Questions You Should Never Be Afraid to Ask Your Attorney 👀

Most clients hesitate to ask questions not because the questions are unreasonable, but because something in the dynamic makes them feel unsafe asking.

That feeling is data.

A healthy attorney-client relationship can tolerate scrutiny, documentation, and informed clients. If it can’t, the issue isn’t tone, it’s structure.

Here are questions you should never be afraid to ask, and what competent answers actually look like.

“Who are the insurance carriers for each defendant?” 🧐

You should be able to ask, by name, who insures the parties you’re pursuing.

A competent attorney can identify the carrier, the type of policy (general liability, auto, excess, umbrella), and the applicable policy period.

Vague answers like “we’re still figuring that out” months into a case, or “insurance is complicated,” are not explanations. They are placeholders.

Insurance is not peripheral. It is the case.

“What coverage applies to my specific claim, and what doesn’t?” 🗂️

A strong attorney can explain which policies respond to your injuries and why.
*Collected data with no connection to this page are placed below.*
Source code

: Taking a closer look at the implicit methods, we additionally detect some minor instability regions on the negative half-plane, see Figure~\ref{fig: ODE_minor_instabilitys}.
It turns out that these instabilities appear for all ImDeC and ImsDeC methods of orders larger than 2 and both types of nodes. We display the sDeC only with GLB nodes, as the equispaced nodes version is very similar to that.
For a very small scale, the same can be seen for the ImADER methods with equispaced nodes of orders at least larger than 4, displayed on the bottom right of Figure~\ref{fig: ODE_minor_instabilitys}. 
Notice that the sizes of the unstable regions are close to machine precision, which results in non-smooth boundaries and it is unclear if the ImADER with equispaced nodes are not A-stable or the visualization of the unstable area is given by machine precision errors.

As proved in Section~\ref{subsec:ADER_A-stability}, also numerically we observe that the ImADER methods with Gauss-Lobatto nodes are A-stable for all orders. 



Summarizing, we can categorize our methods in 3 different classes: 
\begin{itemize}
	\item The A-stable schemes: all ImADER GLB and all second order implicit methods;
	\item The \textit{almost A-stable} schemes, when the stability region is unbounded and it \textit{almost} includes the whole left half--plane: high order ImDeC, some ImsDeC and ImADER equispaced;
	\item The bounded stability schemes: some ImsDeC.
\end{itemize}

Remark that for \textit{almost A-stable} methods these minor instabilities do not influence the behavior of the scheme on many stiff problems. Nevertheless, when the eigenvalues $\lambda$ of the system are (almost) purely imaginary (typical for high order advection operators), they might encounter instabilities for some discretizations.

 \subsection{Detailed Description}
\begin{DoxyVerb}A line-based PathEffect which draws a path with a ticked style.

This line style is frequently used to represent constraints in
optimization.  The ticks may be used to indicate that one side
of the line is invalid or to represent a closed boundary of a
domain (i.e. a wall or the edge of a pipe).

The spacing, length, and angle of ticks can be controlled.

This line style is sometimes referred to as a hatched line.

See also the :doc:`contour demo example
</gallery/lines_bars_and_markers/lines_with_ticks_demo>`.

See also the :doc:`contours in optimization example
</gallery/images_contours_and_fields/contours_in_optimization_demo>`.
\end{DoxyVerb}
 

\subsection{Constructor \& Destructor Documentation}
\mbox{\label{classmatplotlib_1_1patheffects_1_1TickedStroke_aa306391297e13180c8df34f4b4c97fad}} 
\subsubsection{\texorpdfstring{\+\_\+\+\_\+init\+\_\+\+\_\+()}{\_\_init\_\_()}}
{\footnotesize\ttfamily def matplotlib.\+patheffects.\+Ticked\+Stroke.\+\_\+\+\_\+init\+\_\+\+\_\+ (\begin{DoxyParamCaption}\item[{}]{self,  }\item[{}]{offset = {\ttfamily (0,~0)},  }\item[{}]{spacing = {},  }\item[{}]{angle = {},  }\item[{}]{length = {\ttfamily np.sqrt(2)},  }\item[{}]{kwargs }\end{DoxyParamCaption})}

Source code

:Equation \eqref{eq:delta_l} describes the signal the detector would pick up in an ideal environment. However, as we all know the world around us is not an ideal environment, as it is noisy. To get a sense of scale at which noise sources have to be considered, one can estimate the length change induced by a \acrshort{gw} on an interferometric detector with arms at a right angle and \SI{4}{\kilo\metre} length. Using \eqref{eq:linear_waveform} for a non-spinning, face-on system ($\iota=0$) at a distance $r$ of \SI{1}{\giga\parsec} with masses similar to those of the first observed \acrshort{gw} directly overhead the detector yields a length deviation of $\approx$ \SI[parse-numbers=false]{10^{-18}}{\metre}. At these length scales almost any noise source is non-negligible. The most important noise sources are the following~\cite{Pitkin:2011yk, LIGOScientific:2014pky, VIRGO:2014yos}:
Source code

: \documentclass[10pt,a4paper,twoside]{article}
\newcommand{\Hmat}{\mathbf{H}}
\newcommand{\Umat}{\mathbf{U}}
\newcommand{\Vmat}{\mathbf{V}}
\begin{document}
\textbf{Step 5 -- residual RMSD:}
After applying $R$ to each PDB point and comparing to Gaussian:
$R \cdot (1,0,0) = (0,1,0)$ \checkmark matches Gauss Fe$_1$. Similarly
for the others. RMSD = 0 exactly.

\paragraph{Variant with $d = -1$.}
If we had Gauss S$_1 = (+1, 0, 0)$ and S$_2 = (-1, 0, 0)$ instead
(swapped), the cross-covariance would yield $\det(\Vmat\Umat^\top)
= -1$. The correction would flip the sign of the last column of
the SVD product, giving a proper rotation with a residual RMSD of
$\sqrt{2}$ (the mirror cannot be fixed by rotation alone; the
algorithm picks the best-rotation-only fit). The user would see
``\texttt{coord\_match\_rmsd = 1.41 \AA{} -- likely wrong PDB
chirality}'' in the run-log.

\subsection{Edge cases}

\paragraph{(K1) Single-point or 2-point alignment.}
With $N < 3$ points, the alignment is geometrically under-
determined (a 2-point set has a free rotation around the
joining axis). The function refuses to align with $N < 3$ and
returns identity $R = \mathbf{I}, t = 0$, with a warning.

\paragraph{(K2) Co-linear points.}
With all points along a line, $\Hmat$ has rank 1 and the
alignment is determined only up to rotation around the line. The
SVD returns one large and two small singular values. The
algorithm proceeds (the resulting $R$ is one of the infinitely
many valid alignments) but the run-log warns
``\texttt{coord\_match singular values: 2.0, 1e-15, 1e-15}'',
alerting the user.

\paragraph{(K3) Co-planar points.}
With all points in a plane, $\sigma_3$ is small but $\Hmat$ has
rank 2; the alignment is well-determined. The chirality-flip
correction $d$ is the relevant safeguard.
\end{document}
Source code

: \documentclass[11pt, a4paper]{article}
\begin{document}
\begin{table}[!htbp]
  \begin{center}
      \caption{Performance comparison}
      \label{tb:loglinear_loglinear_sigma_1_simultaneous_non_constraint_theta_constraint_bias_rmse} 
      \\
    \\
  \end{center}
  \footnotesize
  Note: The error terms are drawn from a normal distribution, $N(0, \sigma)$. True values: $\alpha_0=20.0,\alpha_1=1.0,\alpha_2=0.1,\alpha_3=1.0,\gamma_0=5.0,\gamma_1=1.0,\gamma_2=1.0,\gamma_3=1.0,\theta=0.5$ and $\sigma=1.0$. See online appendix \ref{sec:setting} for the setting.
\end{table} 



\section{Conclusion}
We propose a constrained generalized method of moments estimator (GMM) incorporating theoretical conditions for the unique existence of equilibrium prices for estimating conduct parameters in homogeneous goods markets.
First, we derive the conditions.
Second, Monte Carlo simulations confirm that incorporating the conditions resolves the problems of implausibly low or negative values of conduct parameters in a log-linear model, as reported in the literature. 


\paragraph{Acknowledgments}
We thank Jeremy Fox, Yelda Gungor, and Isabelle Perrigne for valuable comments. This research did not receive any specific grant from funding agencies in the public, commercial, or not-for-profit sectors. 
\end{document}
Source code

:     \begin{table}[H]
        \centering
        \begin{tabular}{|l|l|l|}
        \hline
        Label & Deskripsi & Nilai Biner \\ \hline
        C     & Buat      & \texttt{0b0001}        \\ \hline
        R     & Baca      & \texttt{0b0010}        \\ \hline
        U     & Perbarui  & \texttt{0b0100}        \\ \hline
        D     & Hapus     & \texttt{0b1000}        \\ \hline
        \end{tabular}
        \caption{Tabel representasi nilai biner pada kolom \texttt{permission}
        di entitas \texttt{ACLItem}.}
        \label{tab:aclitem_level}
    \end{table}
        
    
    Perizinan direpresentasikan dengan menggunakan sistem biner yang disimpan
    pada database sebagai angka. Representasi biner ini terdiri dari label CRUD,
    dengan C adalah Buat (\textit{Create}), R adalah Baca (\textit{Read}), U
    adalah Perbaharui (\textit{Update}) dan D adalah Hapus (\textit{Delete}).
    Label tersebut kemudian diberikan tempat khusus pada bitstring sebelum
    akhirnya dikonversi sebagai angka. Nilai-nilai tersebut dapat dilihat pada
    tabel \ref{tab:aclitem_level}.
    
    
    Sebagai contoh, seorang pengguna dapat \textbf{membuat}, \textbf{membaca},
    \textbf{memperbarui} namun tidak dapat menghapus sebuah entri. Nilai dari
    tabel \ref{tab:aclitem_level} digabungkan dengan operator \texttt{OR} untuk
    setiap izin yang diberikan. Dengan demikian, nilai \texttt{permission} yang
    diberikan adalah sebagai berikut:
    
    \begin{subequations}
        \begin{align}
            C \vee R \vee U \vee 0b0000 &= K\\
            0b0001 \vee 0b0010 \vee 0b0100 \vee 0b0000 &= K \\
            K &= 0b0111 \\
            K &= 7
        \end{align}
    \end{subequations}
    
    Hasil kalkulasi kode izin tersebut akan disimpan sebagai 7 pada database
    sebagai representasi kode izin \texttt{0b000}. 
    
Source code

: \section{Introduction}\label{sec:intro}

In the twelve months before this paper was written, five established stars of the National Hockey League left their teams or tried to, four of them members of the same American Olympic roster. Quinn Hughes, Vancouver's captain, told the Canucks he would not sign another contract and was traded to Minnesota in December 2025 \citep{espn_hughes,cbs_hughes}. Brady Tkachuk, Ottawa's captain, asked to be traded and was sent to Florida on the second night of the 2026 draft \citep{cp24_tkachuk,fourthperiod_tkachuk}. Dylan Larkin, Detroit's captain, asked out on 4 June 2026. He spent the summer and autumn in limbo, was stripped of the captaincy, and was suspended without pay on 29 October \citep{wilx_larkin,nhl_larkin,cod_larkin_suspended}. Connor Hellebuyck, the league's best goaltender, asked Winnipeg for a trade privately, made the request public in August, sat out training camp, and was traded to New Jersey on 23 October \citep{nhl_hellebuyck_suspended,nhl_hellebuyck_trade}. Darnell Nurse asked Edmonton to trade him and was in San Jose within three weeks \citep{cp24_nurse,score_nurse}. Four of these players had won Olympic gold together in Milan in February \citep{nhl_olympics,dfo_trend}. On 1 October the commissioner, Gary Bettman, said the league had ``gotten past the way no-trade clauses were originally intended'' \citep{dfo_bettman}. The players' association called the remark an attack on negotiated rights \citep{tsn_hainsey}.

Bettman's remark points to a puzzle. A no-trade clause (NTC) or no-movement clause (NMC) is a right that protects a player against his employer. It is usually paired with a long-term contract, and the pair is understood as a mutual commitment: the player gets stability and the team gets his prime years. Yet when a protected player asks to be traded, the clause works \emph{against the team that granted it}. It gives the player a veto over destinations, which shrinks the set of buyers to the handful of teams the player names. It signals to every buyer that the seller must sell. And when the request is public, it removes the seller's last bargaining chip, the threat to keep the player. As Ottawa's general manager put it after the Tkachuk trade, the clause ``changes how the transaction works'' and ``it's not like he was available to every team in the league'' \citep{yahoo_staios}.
They can also tell you what doesn’t apply, without guessing or hedging.

They don’t dramatize. They don’t speculate. And they don’t use insurance uncertainty to manage your behavior. Clarity is competence.

“Do you have the declarations pages for those policies?” 📑

This is not an aggressive question. It is a normal one.

Declarations pages confirm limits, exclusions, policy periods, and named insureds. A competent attorney understands why a client would want to see them and does not treat the request as distrust.

Resistance to sharing basic policy documents is a red flag.

“What steps have been taken so far, and where is that documented?” 📋

You are entitled to know what work has been done on your behalf. A competent attorney can point to emails, filings, correspondence, logs, or summaries that show progress.

If the explanation relies entirely on verbal reassurances, personality, or repetition instead of records, something is missing.

“What is the realistic timeline, and what would change it?”

Good lawyers can distinguish between delay and strategy.

They can tell you what they are waiting on, why it matters, and what event would move the case forward.

If progress seems contingent on your behavior, that’s not strategy and that’s not professional.

“How are communications documented in my file?” 💻

Written communication protects everyone.

An attorney should document calls, negotiations, and decisions as a matter of routine.

If requests for summaries, confirmations, or emails are treated as burdensome, that’s not about efficiency. It’s about avoiding a record.

“Who on your staff is communicating on my case, and how are they supervised?” 👩‍💻

You should know who is speaking for you.

Paralegals and staff should operate within defined roles, with attorney oversight.

An attorney knows they take responsibility for what their staff says and fixes mistakes without defensiveness.

“What risks actually exist, and can you show me where those risks come from?” ⚠️

Real risks come with sources: statutes, policy language, deadlines, or precedent. Fear without documentation is not legal advice, it’s pressure.

You are allowed to ask where a risk originates and how likely it truly is.

“Who is your firm’s professional liability (malpractice) insurance carrier?” ⚖️

This question should not cause discomfort.

Every attorney knows who insures their practice and what type of policy they carry.

You are not accusing anyone by asking. You are confirming accountability. A competent attorney answers directly and in a timely manner.

“If I asked for my full file today, would anything surprise me?” 😧

This question goes to transparency.

A strong attorney has nothing to hide and understands that the file belongs to the client.

If the idea of full disclosure feels tense or delayed, that’s a warning sign.

Final Thought

You don’t lose good attorneys by asking informed questions.

You expose weak systems.

Professional lawyers rely on documentation, insurance clarity, and transparency because they know their work holds up under review. They don’t need secrecy, urgency, or fear to manage clients.

Professional attorneys want things in writing because writing stabilizes truth.

Unprofessional or deceptive attorneys avoid it because writing fixes the story in place.

If clarity disappears the moment you ask for specifics, pay attention.

Pro Tip:

If an attorney can explain something convincingly aloud, but resists putting it in writing, the issue isn’t complexity. It’s durability. Good legal explanations survive documentation. Bad ones don’t.